● **TASK DIRECTIONS**:
For the material below, output exactly the span from the line with "## Troubleshooting and Issues Faced" to the line with "In order to", including both, and nothing besides.

═══ DATA SHOWN

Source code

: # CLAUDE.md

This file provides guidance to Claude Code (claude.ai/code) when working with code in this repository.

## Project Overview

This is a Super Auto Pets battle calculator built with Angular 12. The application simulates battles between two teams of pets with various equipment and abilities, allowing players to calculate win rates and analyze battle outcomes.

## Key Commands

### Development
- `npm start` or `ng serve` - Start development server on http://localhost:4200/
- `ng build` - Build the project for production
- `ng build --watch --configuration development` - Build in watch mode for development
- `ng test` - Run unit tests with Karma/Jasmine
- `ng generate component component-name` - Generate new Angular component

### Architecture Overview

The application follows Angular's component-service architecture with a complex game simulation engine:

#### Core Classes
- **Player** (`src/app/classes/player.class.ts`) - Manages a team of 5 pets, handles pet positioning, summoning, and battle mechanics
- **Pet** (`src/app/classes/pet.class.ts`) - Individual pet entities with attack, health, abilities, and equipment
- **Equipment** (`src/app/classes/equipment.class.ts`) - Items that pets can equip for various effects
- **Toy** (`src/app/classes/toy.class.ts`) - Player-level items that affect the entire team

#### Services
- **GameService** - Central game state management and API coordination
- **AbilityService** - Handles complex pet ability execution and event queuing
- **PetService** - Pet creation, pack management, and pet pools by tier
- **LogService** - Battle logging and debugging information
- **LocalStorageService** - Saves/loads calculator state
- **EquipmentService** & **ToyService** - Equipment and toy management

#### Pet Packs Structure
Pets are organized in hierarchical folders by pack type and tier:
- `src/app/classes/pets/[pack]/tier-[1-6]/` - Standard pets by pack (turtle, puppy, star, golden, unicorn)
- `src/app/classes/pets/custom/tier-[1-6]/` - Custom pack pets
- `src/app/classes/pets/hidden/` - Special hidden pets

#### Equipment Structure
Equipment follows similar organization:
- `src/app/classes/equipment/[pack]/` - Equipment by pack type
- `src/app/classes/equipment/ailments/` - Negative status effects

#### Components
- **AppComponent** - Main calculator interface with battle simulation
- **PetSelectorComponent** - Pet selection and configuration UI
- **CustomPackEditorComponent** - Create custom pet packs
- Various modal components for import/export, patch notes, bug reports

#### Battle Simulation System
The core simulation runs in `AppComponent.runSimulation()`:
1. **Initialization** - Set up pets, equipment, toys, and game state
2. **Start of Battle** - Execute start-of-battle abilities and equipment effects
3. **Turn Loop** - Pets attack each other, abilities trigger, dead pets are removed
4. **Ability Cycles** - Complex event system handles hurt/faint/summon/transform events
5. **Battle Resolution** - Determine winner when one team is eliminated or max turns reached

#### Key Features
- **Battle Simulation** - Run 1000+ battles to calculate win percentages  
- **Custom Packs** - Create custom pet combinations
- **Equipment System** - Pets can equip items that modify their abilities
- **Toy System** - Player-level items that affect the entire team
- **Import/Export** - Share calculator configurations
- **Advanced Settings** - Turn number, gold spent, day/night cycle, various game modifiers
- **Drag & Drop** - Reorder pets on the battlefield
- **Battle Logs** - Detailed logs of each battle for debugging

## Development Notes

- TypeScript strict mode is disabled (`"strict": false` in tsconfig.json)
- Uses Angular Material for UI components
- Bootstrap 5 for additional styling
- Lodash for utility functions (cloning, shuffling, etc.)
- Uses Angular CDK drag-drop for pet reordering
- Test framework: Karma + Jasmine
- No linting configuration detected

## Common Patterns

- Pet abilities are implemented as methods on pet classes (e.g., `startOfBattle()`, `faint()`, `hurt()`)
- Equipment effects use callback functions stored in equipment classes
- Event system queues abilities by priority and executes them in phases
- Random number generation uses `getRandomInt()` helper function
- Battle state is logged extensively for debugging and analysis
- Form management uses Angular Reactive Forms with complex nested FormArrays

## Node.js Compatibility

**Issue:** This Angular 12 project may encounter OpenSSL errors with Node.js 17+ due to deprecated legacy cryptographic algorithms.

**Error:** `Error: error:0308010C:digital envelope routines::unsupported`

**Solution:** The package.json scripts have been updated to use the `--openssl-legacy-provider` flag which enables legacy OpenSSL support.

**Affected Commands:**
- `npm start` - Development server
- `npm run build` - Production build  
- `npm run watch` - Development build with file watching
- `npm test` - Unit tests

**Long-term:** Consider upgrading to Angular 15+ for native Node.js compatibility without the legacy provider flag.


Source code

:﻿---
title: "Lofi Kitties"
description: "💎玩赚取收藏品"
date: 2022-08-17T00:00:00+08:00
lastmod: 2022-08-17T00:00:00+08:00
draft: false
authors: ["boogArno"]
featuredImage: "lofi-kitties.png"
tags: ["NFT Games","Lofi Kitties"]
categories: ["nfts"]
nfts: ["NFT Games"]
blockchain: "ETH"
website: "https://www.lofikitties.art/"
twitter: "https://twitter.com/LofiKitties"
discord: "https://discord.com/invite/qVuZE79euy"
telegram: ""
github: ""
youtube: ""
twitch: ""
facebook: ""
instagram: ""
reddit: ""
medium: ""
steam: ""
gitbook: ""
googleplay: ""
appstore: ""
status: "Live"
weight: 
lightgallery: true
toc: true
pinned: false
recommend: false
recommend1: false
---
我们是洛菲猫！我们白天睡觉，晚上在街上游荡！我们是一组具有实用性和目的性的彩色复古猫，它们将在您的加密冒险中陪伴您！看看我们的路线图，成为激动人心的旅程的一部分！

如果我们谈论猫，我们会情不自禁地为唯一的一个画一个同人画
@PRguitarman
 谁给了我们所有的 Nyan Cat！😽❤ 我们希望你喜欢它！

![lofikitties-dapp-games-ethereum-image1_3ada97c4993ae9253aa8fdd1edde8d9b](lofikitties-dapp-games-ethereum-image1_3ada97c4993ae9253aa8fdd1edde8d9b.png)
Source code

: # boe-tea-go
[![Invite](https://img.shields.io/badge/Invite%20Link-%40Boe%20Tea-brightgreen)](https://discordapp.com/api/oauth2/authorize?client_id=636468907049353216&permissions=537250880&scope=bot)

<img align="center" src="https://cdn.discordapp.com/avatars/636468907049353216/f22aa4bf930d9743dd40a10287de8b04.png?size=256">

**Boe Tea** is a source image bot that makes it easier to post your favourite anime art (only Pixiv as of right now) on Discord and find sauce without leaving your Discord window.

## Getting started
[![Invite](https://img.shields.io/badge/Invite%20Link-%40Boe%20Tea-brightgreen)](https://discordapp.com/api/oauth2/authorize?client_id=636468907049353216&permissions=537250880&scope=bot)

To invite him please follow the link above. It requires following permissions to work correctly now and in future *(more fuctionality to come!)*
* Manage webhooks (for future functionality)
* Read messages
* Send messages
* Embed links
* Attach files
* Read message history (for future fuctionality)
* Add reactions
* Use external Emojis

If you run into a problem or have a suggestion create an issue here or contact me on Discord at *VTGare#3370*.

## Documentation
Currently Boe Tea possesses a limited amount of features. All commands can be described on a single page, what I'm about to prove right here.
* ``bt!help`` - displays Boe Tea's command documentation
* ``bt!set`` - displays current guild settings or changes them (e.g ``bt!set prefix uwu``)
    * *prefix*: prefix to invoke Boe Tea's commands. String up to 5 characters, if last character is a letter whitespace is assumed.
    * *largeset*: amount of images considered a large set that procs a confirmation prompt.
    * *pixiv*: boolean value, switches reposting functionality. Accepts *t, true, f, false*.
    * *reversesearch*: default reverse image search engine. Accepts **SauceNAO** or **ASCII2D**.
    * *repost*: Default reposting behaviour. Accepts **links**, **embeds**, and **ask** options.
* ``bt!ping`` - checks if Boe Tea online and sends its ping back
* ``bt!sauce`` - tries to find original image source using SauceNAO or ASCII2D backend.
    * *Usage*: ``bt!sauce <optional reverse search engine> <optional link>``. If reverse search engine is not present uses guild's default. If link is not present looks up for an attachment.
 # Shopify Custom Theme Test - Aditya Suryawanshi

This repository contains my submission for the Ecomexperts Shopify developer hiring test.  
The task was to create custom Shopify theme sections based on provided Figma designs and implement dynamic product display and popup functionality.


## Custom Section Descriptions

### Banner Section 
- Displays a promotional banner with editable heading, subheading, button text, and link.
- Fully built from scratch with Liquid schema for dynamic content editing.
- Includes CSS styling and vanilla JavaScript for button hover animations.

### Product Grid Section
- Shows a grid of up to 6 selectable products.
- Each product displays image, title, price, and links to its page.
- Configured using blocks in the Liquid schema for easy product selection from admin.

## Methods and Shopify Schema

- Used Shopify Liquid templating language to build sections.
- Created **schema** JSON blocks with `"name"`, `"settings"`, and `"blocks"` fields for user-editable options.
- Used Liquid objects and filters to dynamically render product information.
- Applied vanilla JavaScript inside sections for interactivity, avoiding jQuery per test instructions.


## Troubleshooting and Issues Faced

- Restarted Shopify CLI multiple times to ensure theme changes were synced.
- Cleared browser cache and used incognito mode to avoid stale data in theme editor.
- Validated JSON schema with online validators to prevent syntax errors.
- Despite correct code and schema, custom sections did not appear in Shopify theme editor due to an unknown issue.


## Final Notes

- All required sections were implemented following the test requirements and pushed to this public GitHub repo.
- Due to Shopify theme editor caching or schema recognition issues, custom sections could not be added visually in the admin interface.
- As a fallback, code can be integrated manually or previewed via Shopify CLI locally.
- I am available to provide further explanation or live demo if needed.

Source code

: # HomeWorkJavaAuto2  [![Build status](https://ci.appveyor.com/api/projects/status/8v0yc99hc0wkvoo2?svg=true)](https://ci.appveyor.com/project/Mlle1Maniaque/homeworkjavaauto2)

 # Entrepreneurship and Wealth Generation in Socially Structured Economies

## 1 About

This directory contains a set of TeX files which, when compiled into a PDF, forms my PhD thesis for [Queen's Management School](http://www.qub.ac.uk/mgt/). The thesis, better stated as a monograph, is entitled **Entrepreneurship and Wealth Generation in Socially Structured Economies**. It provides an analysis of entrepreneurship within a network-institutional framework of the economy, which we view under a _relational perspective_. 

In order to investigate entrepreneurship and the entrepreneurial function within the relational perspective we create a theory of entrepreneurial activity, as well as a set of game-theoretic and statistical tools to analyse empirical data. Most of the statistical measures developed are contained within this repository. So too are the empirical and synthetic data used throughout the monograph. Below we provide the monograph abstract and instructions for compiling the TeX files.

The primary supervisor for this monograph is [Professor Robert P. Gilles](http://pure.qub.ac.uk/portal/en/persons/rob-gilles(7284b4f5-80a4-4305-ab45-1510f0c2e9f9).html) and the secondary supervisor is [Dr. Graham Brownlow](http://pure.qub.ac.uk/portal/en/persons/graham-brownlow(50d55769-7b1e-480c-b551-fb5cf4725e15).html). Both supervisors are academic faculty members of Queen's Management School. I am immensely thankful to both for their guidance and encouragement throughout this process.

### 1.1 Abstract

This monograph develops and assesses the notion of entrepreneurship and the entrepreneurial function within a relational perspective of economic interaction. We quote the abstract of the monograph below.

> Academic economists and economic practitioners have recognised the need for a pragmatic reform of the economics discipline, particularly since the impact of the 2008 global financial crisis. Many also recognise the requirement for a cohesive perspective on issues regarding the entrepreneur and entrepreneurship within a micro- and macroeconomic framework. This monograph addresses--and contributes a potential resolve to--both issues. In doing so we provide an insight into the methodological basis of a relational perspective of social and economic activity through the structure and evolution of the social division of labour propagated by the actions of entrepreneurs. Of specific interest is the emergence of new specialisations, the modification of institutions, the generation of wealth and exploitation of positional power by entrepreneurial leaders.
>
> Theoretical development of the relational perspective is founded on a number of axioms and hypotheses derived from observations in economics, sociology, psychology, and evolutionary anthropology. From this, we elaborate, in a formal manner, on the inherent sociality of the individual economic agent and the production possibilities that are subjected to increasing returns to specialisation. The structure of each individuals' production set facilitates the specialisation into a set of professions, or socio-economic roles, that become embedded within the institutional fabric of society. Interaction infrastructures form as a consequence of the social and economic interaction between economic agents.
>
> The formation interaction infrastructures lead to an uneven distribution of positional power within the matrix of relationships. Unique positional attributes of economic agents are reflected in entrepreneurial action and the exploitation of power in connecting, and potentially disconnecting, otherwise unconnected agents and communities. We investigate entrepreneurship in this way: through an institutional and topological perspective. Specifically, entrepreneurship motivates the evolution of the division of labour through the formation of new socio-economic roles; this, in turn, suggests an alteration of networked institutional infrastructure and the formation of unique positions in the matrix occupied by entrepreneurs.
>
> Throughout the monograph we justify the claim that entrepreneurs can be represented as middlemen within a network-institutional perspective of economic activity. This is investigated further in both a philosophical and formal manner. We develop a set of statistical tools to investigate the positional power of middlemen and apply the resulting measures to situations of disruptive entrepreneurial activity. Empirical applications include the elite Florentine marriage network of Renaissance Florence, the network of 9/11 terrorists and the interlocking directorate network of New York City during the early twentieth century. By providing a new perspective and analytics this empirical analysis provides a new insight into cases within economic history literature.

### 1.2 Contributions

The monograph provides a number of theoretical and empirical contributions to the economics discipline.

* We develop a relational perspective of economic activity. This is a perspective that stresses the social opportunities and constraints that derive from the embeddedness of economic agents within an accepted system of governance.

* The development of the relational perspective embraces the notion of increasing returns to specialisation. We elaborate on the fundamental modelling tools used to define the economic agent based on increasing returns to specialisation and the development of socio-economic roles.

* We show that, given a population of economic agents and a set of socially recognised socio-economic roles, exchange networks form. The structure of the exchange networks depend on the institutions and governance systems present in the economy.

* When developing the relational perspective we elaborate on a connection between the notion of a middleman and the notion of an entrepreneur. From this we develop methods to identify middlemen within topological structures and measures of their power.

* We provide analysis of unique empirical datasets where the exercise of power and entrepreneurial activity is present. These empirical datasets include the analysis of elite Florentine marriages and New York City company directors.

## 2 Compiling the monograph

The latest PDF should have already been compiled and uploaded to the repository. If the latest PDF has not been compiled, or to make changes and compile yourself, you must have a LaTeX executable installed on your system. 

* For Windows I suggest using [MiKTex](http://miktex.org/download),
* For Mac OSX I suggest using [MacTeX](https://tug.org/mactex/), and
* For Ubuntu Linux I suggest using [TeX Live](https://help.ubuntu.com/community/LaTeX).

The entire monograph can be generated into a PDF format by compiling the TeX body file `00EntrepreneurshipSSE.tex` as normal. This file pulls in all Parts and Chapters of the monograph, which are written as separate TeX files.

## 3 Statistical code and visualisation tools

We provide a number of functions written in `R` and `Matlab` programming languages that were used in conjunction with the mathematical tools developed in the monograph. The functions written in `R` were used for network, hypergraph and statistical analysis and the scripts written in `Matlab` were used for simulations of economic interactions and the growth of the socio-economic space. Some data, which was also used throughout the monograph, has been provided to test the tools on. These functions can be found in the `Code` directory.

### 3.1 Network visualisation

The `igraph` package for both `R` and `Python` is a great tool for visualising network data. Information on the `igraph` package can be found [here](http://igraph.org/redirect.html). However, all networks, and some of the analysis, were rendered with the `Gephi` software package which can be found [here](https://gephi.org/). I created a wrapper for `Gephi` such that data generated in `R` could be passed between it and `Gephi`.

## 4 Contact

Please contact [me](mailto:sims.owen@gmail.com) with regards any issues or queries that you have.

══════

● **OUTPUT BELOW**:
## Troubleshooting and Issues Faced

- Restarted Shopify CLI multiple times to ensure theme changes were synced.
- Cleared browser cache and used incognito mode to avoid stale data in theme editor.
- Validated JSON schema with online validators to prevent syntax errors.
- Despite correct code and schema, custom sections did not appear in Shopify theme editor due to an unknown issue.


## Final Notes

- All required sections were implemented following the test requirements and pushed to this public GitHub repo.
- Due to Shopify theme editor caching or schema recognition issues, custom sections could not be added visually in the admin interface.
- As a fallback, code can be integrated manually or previewed via Shopify CLI locally.
- I am available to provide further explanation or live demo if needed.

Source code

: # HomeWorkJavaAuto2  [![Build status](https://ci.appveyor.com/api/projects/status/8v0yc99hc0wkvoo2?svg=true)](https://ci.appveyor.com/project/Mlle1Maniaque/homeworkjavaauto2)

 # Entrepreneurship and Wealth Generation in Socially Structured Economies

## 1 About

This directory contains a set of TeX files which, when compiled into a PDF, forms my PhD thesis for [Queen's Management School](http://www.qub.ac.uk/mgt/). The thesis, better stated as a monograph, is entitled **Entrepreneurship and Wealth Generation in Socially Structured Economies**. It provides an analysis of entrepreneurship within a network-institutional framework of the economy, which we view under a _relational perspective_. 

In order to investigate entrepreneurship and the entrepreneurial function within the relational perspective we create a theory of entrepreneurial activity, as well as a set of game-theoretic and statistical tools to analyse empirical data. Most of the statistical measures developed are contained within this repository. So too are the empirical and synthetic data used throughout the monograph. Below we provide the monograph abstract and instructions for compiling the TeX files.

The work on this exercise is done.